■ PROVIDED ENTRIES:
------------------------------------------------------------

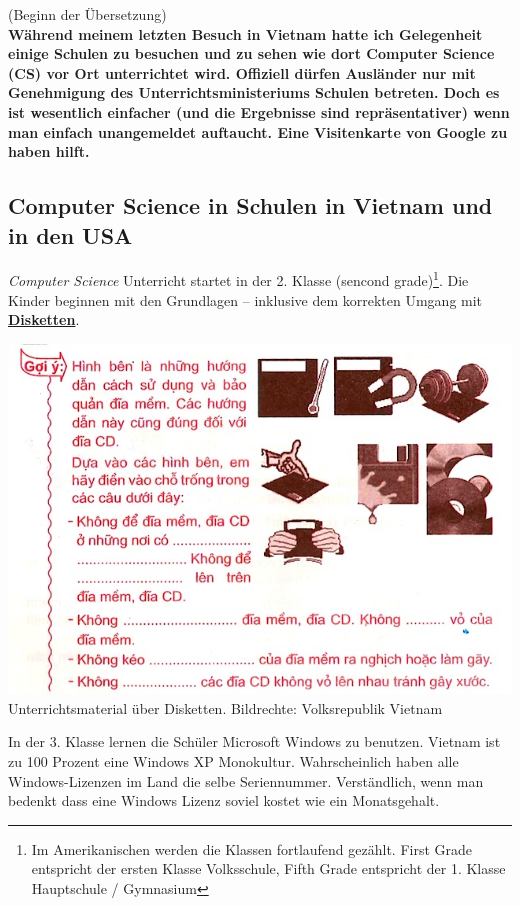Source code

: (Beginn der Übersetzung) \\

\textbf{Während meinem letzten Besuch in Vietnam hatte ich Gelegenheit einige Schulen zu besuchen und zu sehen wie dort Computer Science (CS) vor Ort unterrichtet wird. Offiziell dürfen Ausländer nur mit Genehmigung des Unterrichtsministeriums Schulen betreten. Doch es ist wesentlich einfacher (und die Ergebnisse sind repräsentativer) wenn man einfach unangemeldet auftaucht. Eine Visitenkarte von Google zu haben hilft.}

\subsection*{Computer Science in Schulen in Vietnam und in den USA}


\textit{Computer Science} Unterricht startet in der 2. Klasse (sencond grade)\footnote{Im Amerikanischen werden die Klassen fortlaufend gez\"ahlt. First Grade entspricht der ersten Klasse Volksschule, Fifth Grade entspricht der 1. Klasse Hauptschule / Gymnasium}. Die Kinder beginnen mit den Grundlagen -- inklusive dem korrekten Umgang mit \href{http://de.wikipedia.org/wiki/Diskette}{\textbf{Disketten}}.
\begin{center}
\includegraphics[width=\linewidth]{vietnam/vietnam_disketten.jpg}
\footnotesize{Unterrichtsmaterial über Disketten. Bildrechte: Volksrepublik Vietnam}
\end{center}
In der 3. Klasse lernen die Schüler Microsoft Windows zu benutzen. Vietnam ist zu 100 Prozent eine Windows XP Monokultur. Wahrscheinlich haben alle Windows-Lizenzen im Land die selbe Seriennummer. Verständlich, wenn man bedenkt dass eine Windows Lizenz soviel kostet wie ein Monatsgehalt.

------------------------------------------------------------

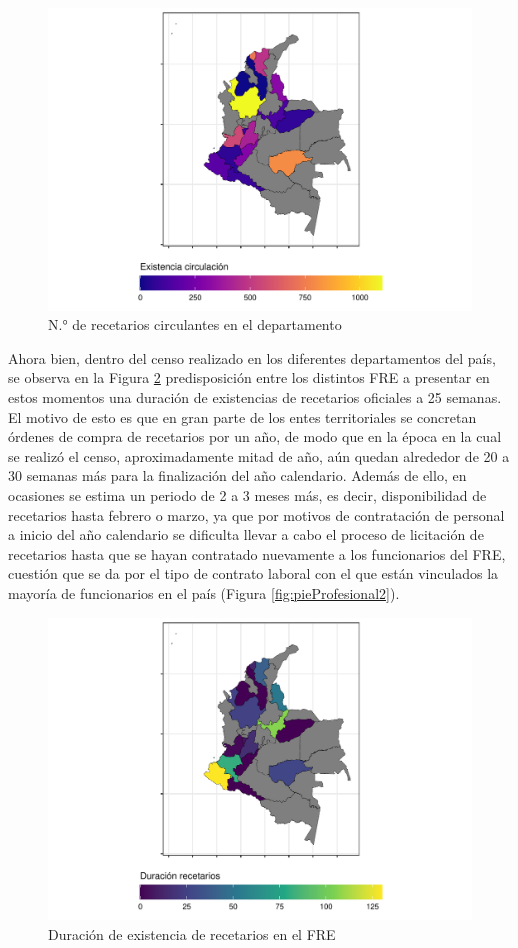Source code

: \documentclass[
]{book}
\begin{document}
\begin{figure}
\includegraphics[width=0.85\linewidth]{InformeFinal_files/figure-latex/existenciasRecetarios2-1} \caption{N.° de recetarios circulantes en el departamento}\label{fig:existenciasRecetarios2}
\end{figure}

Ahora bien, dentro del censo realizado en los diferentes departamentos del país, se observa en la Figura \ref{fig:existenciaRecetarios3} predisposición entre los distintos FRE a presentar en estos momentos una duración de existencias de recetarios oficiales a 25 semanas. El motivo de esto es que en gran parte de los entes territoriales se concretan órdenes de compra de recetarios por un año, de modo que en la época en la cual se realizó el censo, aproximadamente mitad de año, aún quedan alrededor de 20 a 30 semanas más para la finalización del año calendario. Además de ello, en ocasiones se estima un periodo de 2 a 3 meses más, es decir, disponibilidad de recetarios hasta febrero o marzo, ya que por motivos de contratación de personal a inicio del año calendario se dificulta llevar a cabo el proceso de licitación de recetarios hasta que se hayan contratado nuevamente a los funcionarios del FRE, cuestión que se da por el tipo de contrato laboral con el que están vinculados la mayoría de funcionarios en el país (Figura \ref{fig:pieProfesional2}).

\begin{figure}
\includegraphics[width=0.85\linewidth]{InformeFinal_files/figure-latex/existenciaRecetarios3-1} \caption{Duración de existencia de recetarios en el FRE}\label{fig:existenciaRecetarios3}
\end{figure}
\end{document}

------------------------------------------------------------

■ ACTION ITEM: Determine how many lines in the listing above hold the string "Schulen", then write only the number.

■ YOUR SOLUTION: 2